Exercise description:
Each line of the data below that includes the string "results" must be copied.

Data entries:
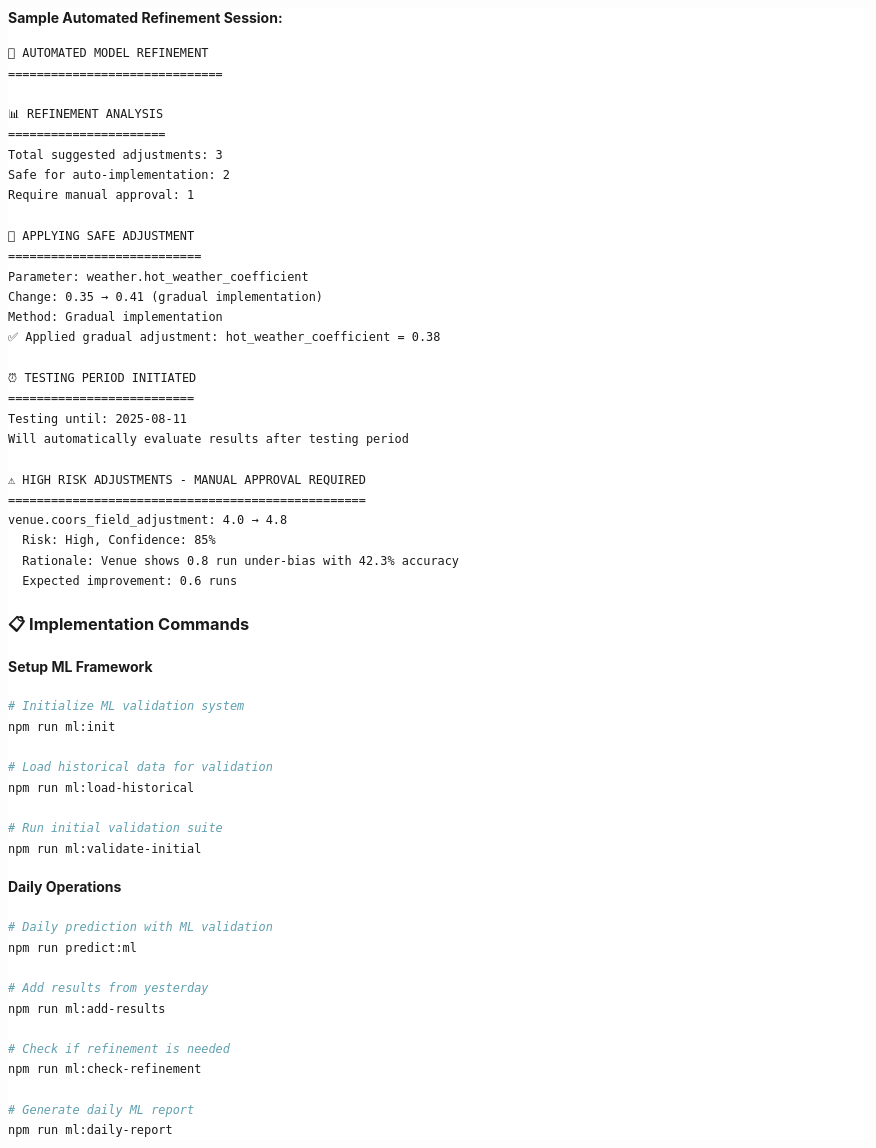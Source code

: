 **Sample Automated Refinement Session:**
```
🤖 AUTOMATED MODEL REFINEMENT
==============================

📊 REFINEMENT ANALYSIS
======================
Total suggested adjustments: 3
Safe for auto-implementation: 2
Require manual approval: 1

🔧 APPLYING SAFE ADJUSTMENT
===========================
Parameter: weather.hot_weather_coefficient
Change: 0.35 → 0.41 (gradual implementation)
Method: Gradual implementation
✅ Applied gradual adjustment: hot_weather_coefficient = 0.38

⏰ TESTING PERIOD INITIATED
==========================
Testing until: 2025-08-11
Will automatically evaluate results after testing period

⚠️ HIGH RISK ADJUSTMENTS - MANUAL APPROVAL REQUIRED
==================================================
venue.coors_field_adjustment: 4.0 → 4.8
  Risk: High, Confidence: 85%
  Rationale: Venue shows 0.8 run under-bias with 42.3% accuracy
  Expected improvement: 0.6 runs
```

### 📋 Implementation Commands

#### Setup ML Framework
```bash
# Initialize ML validation system
npm run ml:init

# Load historical data for validation
npm run ml:load-historical

# Run initial validation suite
npm run ml:validate-initial
```

#### Daily Operations
```bash
# Daily prediction with ML validation
npm run predict:ml

# Add results from yesterday
npm run ml:add-results

# Check if refinement is needed
npm run ml:check-refinement

# Generate daily ML report
npm run ml:daily-report
```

Answer section:
Will automatically evaluate results after testing period
# Add results from yesterday
npm run ml:add-results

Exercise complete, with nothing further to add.